- _Data for processing_
------------------------------
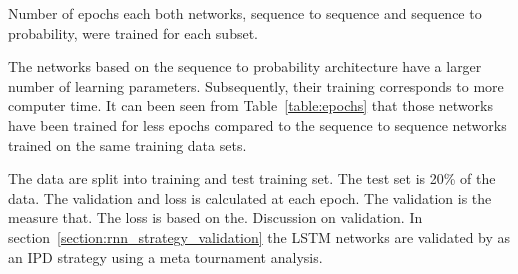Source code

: \begin{table}[!htbp]
    \begin{center}
    \resizebox{.9\textwidth}{!}{
        
    }
\end{center}
\caption{Number of epochs each both networks, sequence to sequence and 
sequence to probability, were trained for each subset.}\label{table:epochs}
\end{table}

The networks based on the sequence to probability architecture have a larger
number of learning parameters. Subsequently, their training corresponds to more
computer time. It can been seen from Table~\ref{table:epochs} that those
networks have been trained for less epochs compared to the sequence to sequence
networks trained on the same training data sets.

The data are split into training and test training set. The test set is
20\% of the data. The validation and loss is calculated at each epoch.
The validation is the measure that. The loss is based on the.
Discussion on validation. In section~\ref{section:rnn_strategy_validation} the
LSTM networks are validated by as an IPD strategy using a meta tournament
analysis. %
------------------------------
- _Exercise brief_
Repeat each line of the records exactly. Do not include the pictures.

- _Task solution_
Source code

: \begin{table}[!htbp]
    \begin{center}
    \resizebox{.9\textwidth}{!}{
        
    }
\end{center}
\caption{Number of epochs each both networks, sequence to sequence and 
sequence to probability, were trained for each subset.}\label{table:epochs}
\end{table}

The networks based on the sequence to probability architecture have a larger
number of learning parameters. Subsequently, their training corresponds to more
computer time. It can been seen from Table~\ref{table:epochs} that those
networks have been trained for less epochs compared to the sequence to sequence
networks trained on the same training data sets.

The data are split into training and test training set. The test set is
20\% of the data. The validation and loss is calculated at each epoch.
The validation is the measure that. The loss is based on the.
Discussion on validation. In section~\ref{section:rnn_strategy_validation} the
LSTM networks are validated by as an IPD strategy using a meta tournament
analysis. %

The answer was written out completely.